ASSIGNMENT
Look through the records below for lines containing the string "underbrace", and report how many there are, nothing else.

STUDY MATERIAL

>>>

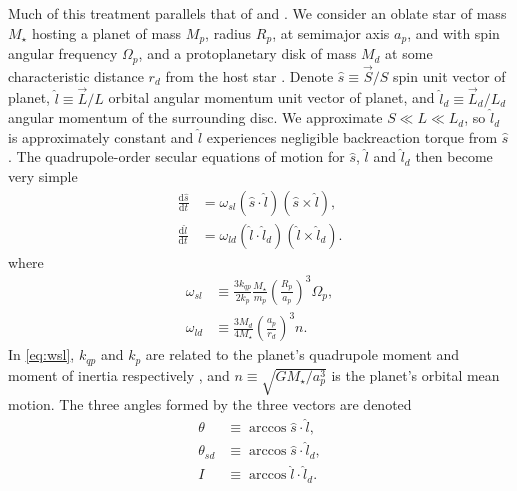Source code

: \documentclass[
        fleqn,
        usenatbib,
        referee,
    ]{mnras}
\newcommand*{\rd}[2]{\frac{\mathrm{d}#1}{\mathrm{d}#2}}
\newcommand*{\p}[1]{\left(#1\right)}
\begin{document}
Much of this treatment parallels that of \citet{anderson2018teeter} and
\citet{millholland_disk}. We consider an oblate star of mass $M_\star$ hosting a
planet of mass $M_p$, radius $R_p$, at semimajor axis $a_p$, and with spin
angular frequency $\Omega_p$, and a protoplanetary disk of mass $M_d$ at some
characteristic distance $r_d$ from the host star \citep[see][for a power-law
disk profile]{millholland_disk}. Denote $\hat{s} \equiv \vec{S} / S$ spin unit
vector of planet, $\hat{l} \equiv \vec{L} / L$ orbital angular momentum unit
vector of planet, and $\hat{l}_d \equiv \vec{L}_d / L_d$ angular momentum of the
surrounding disc. We approximate $S \ll L \ll L_d$, so $\hat{l}_d$ is
approximately constant and $\hat{l}$ experiences negligible backreaction torque
from $\hat{s}$. The quadrupole-order secular equations of motion for $\hat{s}$,
$\hat{l}$ and $\hat{l}_d$ then become very simple
\begin{align}
    \rd{\hat{s}}{t} &= \omega_{sl} \p{\hat{s} \cdot \hat{l}}
        \p{\hat{s} \times \hat{l}},\label{eq:dsdt}\\
    \rd{\hat{l}}{t} &= \omega_{ld}\p{\hat{l} \cdot \hat{l}_d}
        \p{\hat{l} \times \hat{l}_d}\label{eq:dldt}.
\end{align}
where
\begin{align}
    \omega_{sl} &\equiv \frac{3k_{qp}}{2k_p} \frac{M_\star}{m_p}
        \p{\frac{R_p}{a_p}}^3 \Omega_p,\label{eq:wsl}\\
    \omega_{ld} &\equiv \frac{3M_d}{4M_\star}\p{\frac{a_p}{r_d}}^3 n
        .\label{eq:wld}
\end{align}
In \autoref{eq:wsl}, $k_{qp}$ and $k_p$ are related to the planet's quadrupole
moment and moment of inertia respectively \citep[see][]{lai2018}, and $n \equiv
\sqrt{GM_\star/a_p^3}$ is the planet's orbital mean motion. The three angles
formed by the three vectors are denoted
\begin{align}
    \theta &\equiv \arccos \hat{s} \cdot \hat{l},\\
    \theta_{sd} &\equiv \arccos \hat{s} \cdot \hat{l}_d,\\
    I &\equiv \arccos \hat{l} \cdot \hat{l}_d.
\end{align}
\end{document}
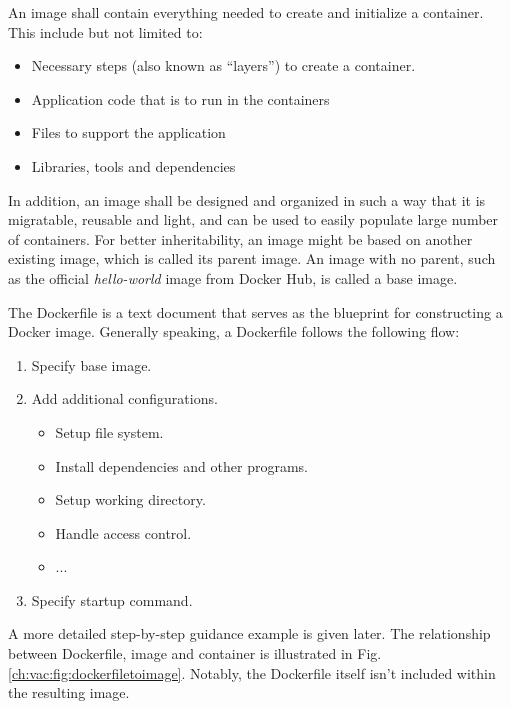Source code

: An image shall contain everything needed to create and initialize a container. This include but not limited to:
\begin{itemize}
  \item Necessary steps (also known as ``layers'') to create a container.
  \item Application code that is to run in the containers
  \item Files to support the application
  \item Libraries, tools and dependencies
\end{itemize}
In addition, an image shall be designed and organized in such a way that it is migratable, reusable and light, and can be used to easily populate large number of containers. For better inheritability, an image might be based on another existing image, which is called its parent image. An image with no parent, such as the official \textit{hello-world} image from Docker Hub, is called a base image.

The Dockerfile is a text document that serves as the blueprint for constructing a Docker image. Generally speaking, a Dockerfile follows the following flow:
\begin{enumerate}[(1)]
	\item Specify base image.
	\item Add additional configurations.
	\begin{itemize}
		\item Setup file system.
		\item Install dependencies and other programs.
		\item Setup working directory.
		\item Handle access control.
		\item ...
	\end{itemize}
	\item Specify startup command.
\end{enumerate}
A more detailed step-by-step guidance example is given later. The relationship between Dockerfile, image and container is illustrated in Fig. \ref{ch:vac:fig:dockerfiletoimage}. Notably, the Dockerfile itself isn't included within the resulting image.

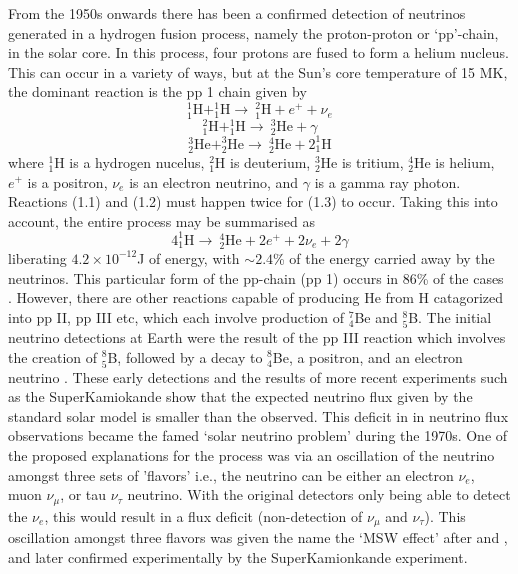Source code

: From the 1950s onwards there has been a confirmed detection of neutrinos generated in a hydrogen fusion process, namely the proton-proton or \textquoteleft pp'-chain, in the solar core. In this process, four protons are fused to form a helium nucleus. This can occur in a variety of ways, but at the Sun's core temperature of 15 MK, the dominant reaction is the pp 1 chain given by
\begin{equation}
^{1}_1\mathrm{H} + ^{1}_1\mathrm{H} \rightarrow ~^{2}_1\mathrm{H} + e^{+}  + \nu_e
\end{equation}
\begin{equation}
^{2}_1\mathrm{H} + ^{1}_1\mathrm{H} \rightarrow ~^{3}_2\mathrm{He} + \gamma
\end{equation}
\begin{equation}
^{3}_2\mathrm{He}+^{3}_2\mathrm{He} \rightarrow ~^{4}_2\mathrm{He} + 2^{1}_1\mathrm{H}
\end{equation}
where $^{1}_1\mathrm{H}$ is a hydrogen nucelus, $^{2}_1\mathrm{H}$ is deuterium, $^{3}_2\mathrm{He}$ is tritium, $^{4}_2\mathrm{He}$ is helium, $e^{+}$ is a positron, $\nu_e$ is an electron neutrino, and $\gamma$ is a gamma ray photon. Reactions (1.1) and (1.2) must happen twice for (1.3) to occur. Taking this into account, the entire process may be summarised as 
\begin{equation}
4 ^{1}_1\mathrm{H}  \rightarrow ~^{4}_2\mathrm{He} + 2e^{+} + 2\nu_e + 2\gamma
\end{equation}
liberating $4.2\times10^{-12}$J of energy, with $\sim2.4$\% of the energy carried away by the neutrinos. This particular form of the pp-chain (pp 1) occurs in 86\% of the cases \citep{turk2011}. However, there are other reactions capable of producing He from H catagorized into pp II, pp III etc, which each involve production of $^7_4$Be and $^8_5$B. The initial neutrino detections at Earth were the result of the pp III reaction which involves the creation of $^8_5$B, followed by a decay to $^8_4$Be, a positron, and an electron neutrino \citep{davis1968}. These early detections and the results of more recent experiments such as the SuperKamiokande \citep{fukuda1998} show that the expected neutrino flux given by the standard solar model is smaller than the observed. This deficit in in neutrino flux observations became the famed \textquoteleft solar neutrino problem' during the 1970s. 
One of the proposed explanations for the process was via an oscillation of the neutrino amongst three sets of 'flavors' i.e., the neutrino can be either an electron $\nu_e$, muon $\nu_{\mu}$, or tau $\nu_{\tau}$ neutrino. With the original detectors only being able to detect the $\nu_e$, this would result in a flux deficit (non-detection of $\nu_{\mu}$ and $\nu_{\tau}$). This oscillation amongst three flavors was given the name the \textquoteleft MSW effect' after \citet{mikheev1986} and \citet{wolfenstein1978}, and later confirmed experimentally by the SuperKamionkande experiment.

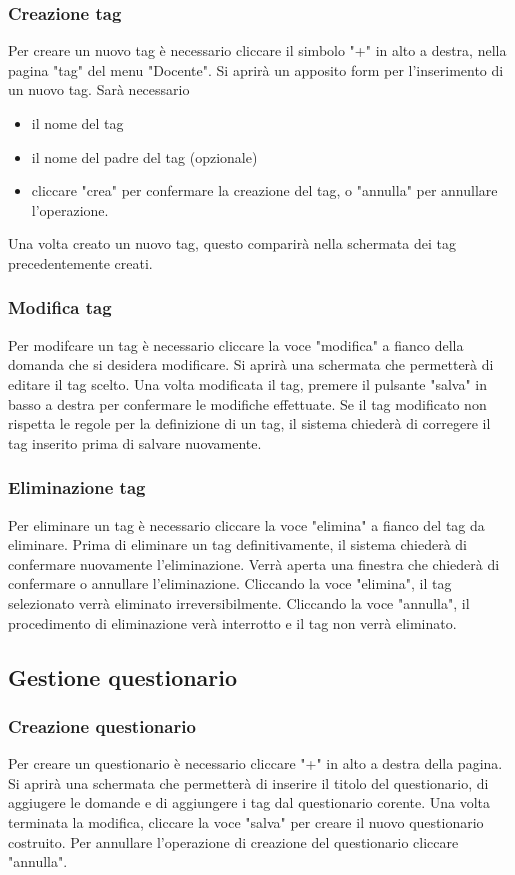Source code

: \documentclass[12pt,a4paper]{article}
\begin{document}
		\subsubsection{Creazione tag}
		Per creare un nuovo tag è necessario cliccare il simbolo "+" in alto a destra, nella pagina "tag" del menu "Docente".
		Si aprirà un apposito form per l'inserimento di un nuovo tag.
		Sarà necessario 
			\begin{itemize}
			\item il nome del tag
			\item il nome del padre del tag (opzionale)
			\item cliccare "crea" per confermare la creazione del tag, o "annulla" per annullare l'operazione.
		\end{itemize}
		
		Una volta creato un nuovo tag, questo comparirà nella schermata dei tag precedentemente creati.
		
		\subsubsection{Modifica tag}
		Per modifcare un tag è necessario cliccare la voce "modifica" a fianco della domanda che si desidera modificare. Si aprirà una schermata che permetterà di editare il tag scelto.
		Una volta modificata il tag, premere il pulsante "salva" in basso a destra per confermare le modifiche effettuate. 
		Se il tag modificato non rispetta le regole per la definizione di un tag, il sistema chiederà di corregere il tag inserito prima di salvare nuovamente.
		\subsubsection{Eliminazione tag}
			Per eliminare un tag è necessario cliccare la voce "elimina" a fianco del tag da eliminare. Prima di eliminare un tag definitivamente, il sistema chiederà di confermare nuovamente l'eliminazione.
			Verrà aperta una finestra che chiederà di confermare o annullare l'eliminazione. Cliccando la voce "elimina", il tag selezionato verrà eliminato irreversibilmente. Cliccando la voce "annulla", il procedimento di eliminazione verà interrotto e il tag non verrà eliminato.
	\subsection{Gestione questionario}
		\subsubsection{Creazione questionario}
			Per creare un questionario è necessario cliccare "+" in alto a destra della pagina. Si aprirà una schermata che permetterà di inserire il titolo del questionario, di aggiugere le domande e di aggiungere i tag dal questionario corente.
			Una volta terminata la modifica, cliccare la voce "salva" per creare il nuovo questionario costruito. 
			Per annullare l'operazione di creazione del questionario cliccare "annulla".
			
\end{document}
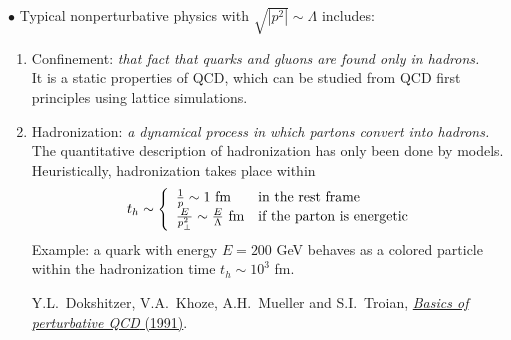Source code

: \documentclass[9pt,a4paper,unknownkeysallowed,xcolor=dvipsnames,aspectratio=43]{beamer}
\begin{document}
\begin{frame}\vspace{2mm}

{\color{darkred}\Large$\bullet$} Typical nonperturbative physics with $\sqrt{|p^2|}\sim \Lambda$ includes:
\vspace{2mm}
\begin{enumerate}
    \item[\diamondsuit] {\color{darkred}Confinement:} {\it that fact that quarks and gluons are found only in hadrons.}\\\vspace{2mm}
    It is a static properties of QCD, which can be studied from QCD first principles using lattice simulations.
    \vspace{2mm}
    \item[\diamondsuit] {\color{darkred}Hadronization:} {\it a dynamical process in which partons convert into hadrons.}\\\vspace{2mm}
    The quantitative description of hadronization has only been done by models. Heuristically, hadronization takes place within
    \begin{align}
        t_h\sim \left\{
        \begin{array}{ll}
             \frac{1}{p}\sim 1~\text{fm} & \text{in the rest frame} \\
             \frac{E}{p_\perp^2}\sim \frac{E}{\Lambda}~\text{fm} & \text{if the parton is energetic}
        \end{array}
        \right.\notag
    \end{align}
    Example: a quark with energy $E = 200$ GeV behaves as a colored particle within the hadronization time $t_h\sim 10^3$ fm.\\\vspace{2mm}
    \begin{center}
        {\tiny \color{teablue}Y.L.~Dokshitzer, V.A.~Khoze, A.H.~Mueller and S.I.~Troian, \href{https://www.lpthe.jussieu.fr/~yuri/BPQCD/BPQCD.pdf}{\emph{{Basics of
  perturbative QCD}} (1991)}.
  }
    \end{center}
\end{enumerate}
\end{frame}
%
%
\end{document}

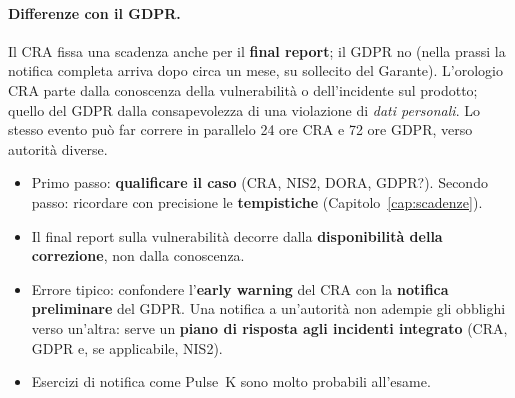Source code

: \paragraph{Differenze con il GDPR.} Il CRA fissa una scadenza anche per il \textbf{final report}; il GDPR
no (nella prassi la notifica completa arriva dopo circa un mese, su sollecito del Garante). L'orologio
CRA parte dalla conoscenza della vulnerabilità o dell'incidente sul prodotto; quello del GDPR dalla
consapevolezza di una violazione di \emph{dati personali}. Lo stesso evento può far correre in parallelo
24 ore CRA e 72 ore GDPR, verso autorità diverse.

\begin{esame}
\begin{itemize}
  \item Primo passo: \textbf{qualificare il caso} (CRA, NIS2, DORA, GDPR?). Secondo passo: ricordare con
    precisione le \textbf{tempistiche} (Capitolo~\ref{cap:scadenze}).
  \item Il final report sulla vulnerabilità decorre dalla \textbf{disponibilità della correzione}, non
    dalla conoscenza.
  \item Errore tipico: confondere l'\textbf{early warning} del CRA con la \textbf{notifica preliminare}
    del GDPR. Una notifica a un'autorità non adempie gli obblighi verso un'altra: serve un
    \textbf{piano di risposta agli incidenti integrato} (CRA, GDPR e, se applicabile, NIS2).
  \item Esercizi di notifica come Pulse~K sono molto probabili all'esame.
\end{itemize}
\end{esame}

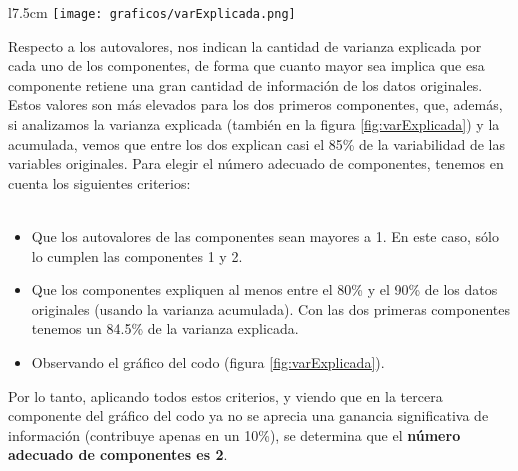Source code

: \documentclass[a4paper,onecolumn]{extarticle}
\begin{document}
\begin{sloppypar}
\begin{wrapfigure}[14]{l}{7.5cm}
    \texttt{[image: graficos/varExplicada.png]}
    \small{\caption{Variabilidad Explicada} \label{fig:varExplicada}}
\end{wrapfigure} 
Respecto a los autovalores, nos indican la cantidad de varianza explicada por cada uno de los componentes, de forma que cuanto mayor sea implica que esa 
componente retiene una gran cantidad de información de los datos originales. Estos valores son más elevados para los dos primeros componentes, que, además,
si analizamos la varianza explicada (también en la figura \ref{fig:varExplicada}) y la acumulada, vemos que entre los dos explican casi el 85\% de la 
variabilidad de las variables originales. Para elegir el número adecuado de componentes, tenemos en cuenta los siguientes criterios:
\\
\\
\begin{itemize}
    \item Que los autovalores de las componentes sean mayores a 1. En este caso, sólo lo cumplen las componentes 1 y 2.
    \item Que los componentes expliquen al menos entre el 80\% y el 90\% de los datos originales (usando la varianza acumulada). Con las dos primeras
    componentes tenemos un 84.5\% de la varianza explicada.
    \item Observando el gráfico del codo (figura \ref{fig:varExplicada}).
\end{itemize}

Por lo tanto, aplicando todos estos criterios, y viendo que en la tercera componente del gráfico del codo ya no se aprecia una ganancia significativa de 
información (contribuye apenas en un 10\%), se determina que el \textbf{número adecuado de componentes es 2}.


\end{sloppypar}
\end{document}
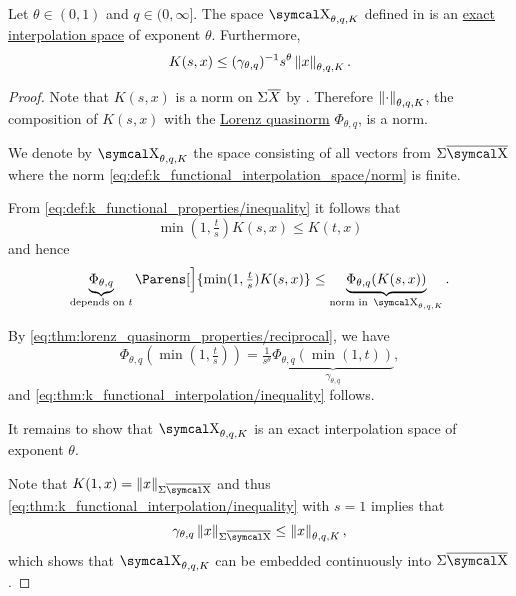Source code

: \begin{theorem}\label{thm:k_functional_interpolation}
  Let \( \theta \in (0, 1) \) and \( q \in (0, \infty] \). The space \( \CX_{\theta,q,K} \) defined in  is an \hyperref[thm:banach_interpolation_space_exponent]{exact interpolation space} of exponent \( \theta \). Furthermore,
  \begin{equation}\label{eq:thm:k_functional_interpolation/inequality}
    K(s, x) \leq (\gamma_{\theta,q})^{-1} s^\theta \left\Vert x \right\Vert_{\theta,q,K}.
  \end{equation}
\end{theorem}
\begin{proof}
  Note that \( K(s, x) \) is a norm on \( \Sigma \overline{X} \) by . Therefore \( \left\Vert \cdot \right\Vert_{\theta,q,K} \), the composition of \( K(s, x) \) with the \hyperref[def:lorenz_quasinorm]{Lorenz quasinorm} \( \Phi_{\theta,q} \), is a norm.

  We denote by \( \CX_{\theta,q,K} \) the space consisting of all vectors from \( \Sigma \Ol{\CX} \) where the norm \eqref{eq:def:k_functional_interpolation_space/norm} is finite.

  From \eqref{eq:def:k_functional_properties/inequality} it follows that
  \begin{equation*}
    \min(1, \tfrac t s) K(s, x) \leq K(t, x)
  \end{equation*}
  and hence
  \begin{equation*}
    \underbrace{\Phi_{\theta,q}}_{\text{depends on } t} \Parens[\Big]{ \min(1, \tfrac t s) K(s, x) } \leq \underbrace{\Phi_{\theta,q}(K(s, x))}_{\text{norm in } \CX_{\theta,q,K}}.
  \end{equation*}

  By \eqref{eq:thm:lorenz_quasinorm_properties/reciprocal}, we have
  \begin{equation*}
    \Phi_{\theta,q}(\min(1, \tfrac t s)) = \tfrac 1 {s^\theta} \underbrace{\Phi_{\theta,q}(\min(1, t))}_{\hyperref[eq:def:lorenz_quasinorm/gamma]{\gamma_{\theta,q}}},
  \end{equation*}
  and \eqref{eq:thm:k_functional_interpolation/inequality} follows.

  It remains to show that \( \CX_{\theta,q,K} \) is an exact interpolation space of exponent \( \theta \).

  Note that \( K(1, x) = \Norm{x}_{\Sigma \Ol{\CX}} \) and thus \eqref{eq:thm:k_functional_interpolation/inequality} with \( s = 1 \) implies that
  \begin{equation*}
    \gamma_{\theta,q} \Norm{x}_{\Sigma \Ol{\CX}} \leq \Norm{x}_{\theta,q,K},
  \end{equation*}
  which shows that \( \CX_{\theta,q,K} \) can be embedded continuously into \( \Sigma \Ol{\CX} \).


\end{proof}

<<<

RESULT
2